Now the chattering classes feel a certain relief- they see the Coalition being forced into tough decisions, while Labour has the freedom to try to make itself popular. Indeed there is secret delight that they are back in the 1980s- with the Hated Tories leading cuts, while the Red Flag can be raised at student demos and protests grow with every cut that is announced.
Yet, despite the small lead that Ed Miliband has opened up in the opinion polls, the interview the Labour leader gave to BBC Radio's Today programme on Friday contained the seeds of Labour's future defeat.
Socialism is a dead ideology. Everywhere it has been tried, in whatever form, it has failed. It is wedded to a social model of massed society that no longer exists. This is why New Labour was so tentative about proclaiming itself a Socialist programme.
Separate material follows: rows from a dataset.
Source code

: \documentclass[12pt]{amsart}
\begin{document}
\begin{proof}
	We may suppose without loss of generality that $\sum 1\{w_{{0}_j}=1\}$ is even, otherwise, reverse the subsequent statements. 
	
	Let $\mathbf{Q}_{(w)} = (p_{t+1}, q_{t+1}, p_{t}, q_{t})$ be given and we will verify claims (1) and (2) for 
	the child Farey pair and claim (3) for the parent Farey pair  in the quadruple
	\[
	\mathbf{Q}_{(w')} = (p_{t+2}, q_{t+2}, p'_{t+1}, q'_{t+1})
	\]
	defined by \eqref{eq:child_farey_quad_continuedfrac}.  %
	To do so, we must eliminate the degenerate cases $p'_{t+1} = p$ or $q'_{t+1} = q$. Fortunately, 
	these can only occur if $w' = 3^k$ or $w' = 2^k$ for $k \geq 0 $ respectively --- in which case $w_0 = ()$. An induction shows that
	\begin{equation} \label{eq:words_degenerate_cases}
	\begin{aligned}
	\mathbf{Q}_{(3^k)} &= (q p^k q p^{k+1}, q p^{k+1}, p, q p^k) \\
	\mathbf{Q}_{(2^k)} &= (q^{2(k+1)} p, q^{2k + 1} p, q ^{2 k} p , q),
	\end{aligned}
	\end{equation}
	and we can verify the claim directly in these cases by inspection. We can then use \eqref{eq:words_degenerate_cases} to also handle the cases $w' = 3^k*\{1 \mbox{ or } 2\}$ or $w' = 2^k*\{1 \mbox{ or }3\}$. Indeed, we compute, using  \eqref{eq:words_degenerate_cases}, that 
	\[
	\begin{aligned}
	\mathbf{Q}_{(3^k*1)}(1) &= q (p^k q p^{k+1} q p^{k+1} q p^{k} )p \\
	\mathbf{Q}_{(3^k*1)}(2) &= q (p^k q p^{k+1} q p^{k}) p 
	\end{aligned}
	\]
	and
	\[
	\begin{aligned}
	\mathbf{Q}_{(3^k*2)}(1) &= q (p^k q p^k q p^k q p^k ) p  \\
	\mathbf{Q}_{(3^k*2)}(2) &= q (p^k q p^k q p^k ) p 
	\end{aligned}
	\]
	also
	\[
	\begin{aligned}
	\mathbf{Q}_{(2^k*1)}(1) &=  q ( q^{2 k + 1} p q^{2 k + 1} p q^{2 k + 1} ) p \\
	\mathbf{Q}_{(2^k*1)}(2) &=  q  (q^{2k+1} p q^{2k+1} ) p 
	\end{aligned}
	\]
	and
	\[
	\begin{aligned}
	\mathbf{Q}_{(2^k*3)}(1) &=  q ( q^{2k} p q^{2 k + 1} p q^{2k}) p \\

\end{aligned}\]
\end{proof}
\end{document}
The fact is that the more nebulous word "progressive" was both more inclusive and more accurate. The repudiation of state ownership that was implied by abolishing clause 4, opened up a more pragmatic, consensus building approach which was very successful electorally
Ed Miliband doesn't see it that way. His language is confused- he seeks to speak for "the poor", but when he understands that this is not enough to get elected, he waffles about who the poor actually are: apparently it is all, or at least 90%, of us.
This political confusion is simply naked opportunism: talking about joining students "in peaceful protest" against tuition fees is also pure hypocrisy, when you consider that he was a minister in the government that introduced them.
The solid policy proclamation that he has made is that "I am a Socialist". So he is guided by the demands of state ownership of the means of production? Well it appears that this is true only some of the time, the rest he is guided by the will of the people.
Err... this is not a programme for government, it is intellectual bankruptcy.
As for the left wingers who are queuing up to give the Liberal Democrats a good kicking- David Mitchell is only the latest- we will defend our record on its merits when the time comes. However, if all Labour has to offer in the anti-AV campaign are the tired old retreads like John Prescott and Margaret Beckett, then just maybe we might win the referendum after all. THAT would put the final nail into the political zombie of Socialism.
Under fair votes it is hard to see the uneasy informal coalition of the Labour party being any more stable than the well structured official coalition of Conservatives and Liberal Democrats. Mr. Miliband may rue the day he wore his Socialist heart on his sleeve without understanding the abject failure of Socialist ideology.